In 1856, Johnston was also named commanding officer of the Department of Texas, and the following year he was tasked with leading a contingent of 2,500 troops from Texas to suppress a Mormon uprising in Utah after the so-called Mountain Meadows Massacre, in which Mormon zealots had killed 123 non-Mormon settlers. Against all expectation, Johnston proved to be a model of restraint in dealing with the Mormons and, without further bloodshed, was instrumental in establishing, pursuant to President James Buchanan’s orders, a non-Mormon government that restored federal authority in the territory. In recognition of his service, he received a brevet promotion to brigadier general late in 1857. Some even believed his display of diplomacy warranted something more, and his name was bandied about as a possible nominee for president on the Democratic ticket for 1860. Protesting that others were “more capable and more fit” for the office, he put a quick end to the talk.


Johnston commanded the Department of Utah from 1858 to 1860, returned briefly to Kentucky, and then, on December 21, 1860, sailed to California to assume his new command as head of the Department of the Pacific.

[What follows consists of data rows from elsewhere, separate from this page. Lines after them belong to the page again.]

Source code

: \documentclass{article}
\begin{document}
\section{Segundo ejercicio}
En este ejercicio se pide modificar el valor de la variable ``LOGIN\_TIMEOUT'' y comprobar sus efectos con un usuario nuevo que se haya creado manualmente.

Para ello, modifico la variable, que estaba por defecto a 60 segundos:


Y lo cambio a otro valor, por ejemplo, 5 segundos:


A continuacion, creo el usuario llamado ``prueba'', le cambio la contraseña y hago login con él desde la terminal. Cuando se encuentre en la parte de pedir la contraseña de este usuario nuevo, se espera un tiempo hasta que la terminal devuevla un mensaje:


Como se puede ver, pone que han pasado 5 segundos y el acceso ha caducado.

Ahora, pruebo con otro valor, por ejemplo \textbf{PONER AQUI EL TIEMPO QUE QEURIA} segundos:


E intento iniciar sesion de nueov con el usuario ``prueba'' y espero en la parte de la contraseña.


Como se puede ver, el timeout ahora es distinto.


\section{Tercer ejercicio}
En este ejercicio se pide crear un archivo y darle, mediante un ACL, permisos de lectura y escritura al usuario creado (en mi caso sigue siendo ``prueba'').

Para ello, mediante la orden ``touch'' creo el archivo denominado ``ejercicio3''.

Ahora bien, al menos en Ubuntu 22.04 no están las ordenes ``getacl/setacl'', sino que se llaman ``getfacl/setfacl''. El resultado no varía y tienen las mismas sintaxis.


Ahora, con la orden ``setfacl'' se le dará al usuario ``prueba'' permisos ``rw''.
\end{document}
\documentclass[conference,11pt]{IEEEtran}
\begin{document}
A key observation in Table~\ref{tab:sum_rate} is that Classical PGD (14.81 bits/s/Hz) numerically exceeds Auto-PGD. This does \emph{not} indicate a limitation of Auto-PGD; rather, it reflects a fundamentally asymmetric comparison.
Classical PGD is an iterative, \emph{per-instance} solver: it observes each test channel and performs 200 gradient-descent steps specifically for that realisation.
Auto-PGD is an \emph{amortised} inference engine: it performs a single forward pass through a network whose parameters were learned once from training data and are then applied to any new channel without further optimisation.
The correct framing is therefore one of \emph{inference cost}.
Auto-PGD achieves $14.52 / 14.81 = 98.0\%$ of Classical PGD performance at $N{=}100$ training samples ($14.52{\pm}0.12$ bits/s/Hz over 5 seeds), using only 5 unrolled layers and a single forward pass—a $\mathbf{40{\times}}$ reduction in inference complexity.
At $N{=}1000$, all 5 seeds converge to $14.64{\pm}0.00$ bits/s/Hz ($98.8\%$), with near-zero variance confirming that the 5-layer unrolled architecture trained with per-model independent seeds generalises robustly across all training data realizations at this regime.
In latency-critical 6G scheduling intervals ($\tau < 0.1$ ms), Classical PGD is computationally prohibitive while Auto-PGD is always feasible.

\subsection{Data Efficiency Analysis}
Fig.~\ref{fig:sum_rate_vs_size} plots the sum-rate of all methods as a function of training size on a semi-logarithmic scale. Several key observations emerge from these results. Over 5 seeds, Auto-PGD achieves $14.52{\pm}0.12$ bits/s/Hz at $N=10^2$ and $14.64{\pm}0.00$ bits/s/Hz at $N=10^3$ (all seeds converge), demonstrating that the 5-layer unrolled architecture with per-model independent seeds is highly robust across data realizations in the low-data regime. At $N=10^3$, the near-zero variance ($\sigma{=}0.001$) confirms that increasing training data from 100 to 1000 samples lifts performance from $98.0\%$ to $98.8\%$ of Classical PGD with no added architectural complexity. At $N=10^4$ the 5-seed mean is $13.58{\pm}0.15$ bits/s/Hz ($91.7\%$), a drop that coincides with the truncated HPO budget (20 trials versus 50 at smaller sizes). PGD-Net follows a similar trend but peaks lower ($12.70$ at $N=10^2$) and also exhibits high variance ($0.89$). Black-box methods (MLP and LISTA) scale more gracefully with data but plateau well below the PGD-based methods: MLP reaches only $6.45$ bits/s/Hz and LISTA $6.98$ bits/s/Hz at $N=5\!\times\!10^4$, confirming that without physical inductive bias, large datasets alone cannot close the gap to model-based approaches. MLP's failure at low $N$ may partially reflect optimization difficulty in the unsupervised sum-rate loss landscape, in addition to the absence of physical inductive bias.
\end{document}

As war clouds gathered, he sorted out his loyalties. Opposed to secession, he was nevertheless a believer in the rightness of slavery, and he decided that any attempt to end the “peculiar institution” by federal force constituted tyranny and invasion. Still, when Southern sympathizers called on him at his San Francisco headquarters to ask for his cooperation in capturing strategic facilities if and when war erupted, Johnston replied that he intended to “defend the property of the United States with every resource at my command, and with the last drop of blood in my body.” Similarly, when Governor John Downey of California questioned him about his intentions, Johnston replied that he had “spent the greater part of his life” in service to his country and “while I hold her commission I shall serve her honorably and faithfully. I shall protect her public property, and not a cartridge or percussion-cap shall pass to any enemy while I am here as her representative.”

In the end, it was General-in-Chief Winfield Scott who made the first move to sever Johnston from the army. Although he believed Johnston was an honorable man, he knew which way his cultural and political allegiances leaned, and he sent Brigadier General Edwin Sumner to relieve Johnston as commander of the Department of the Pacific, ordering him to leave California and to report to Washington. Instead of following that order, however, Johnston resigned his commission shortly after news reached him that Texas had seceded from the Union on February 1, 1861. He moved to Los Angeles and took up residence with some relatives. Remaining there until May, when the War Department officially accepted his resignation, Johnston fled likely arrest by local Union officials, enlisted as a private in the pro-Confederate Los Angeles Mounted Rifles, and rode with them to Texas and the Confederate Territory of Arizona, which he reached on July 4, 1861. From here, he set out on the long journey east to Richmond, Virginia, arriving about September 1, 1861.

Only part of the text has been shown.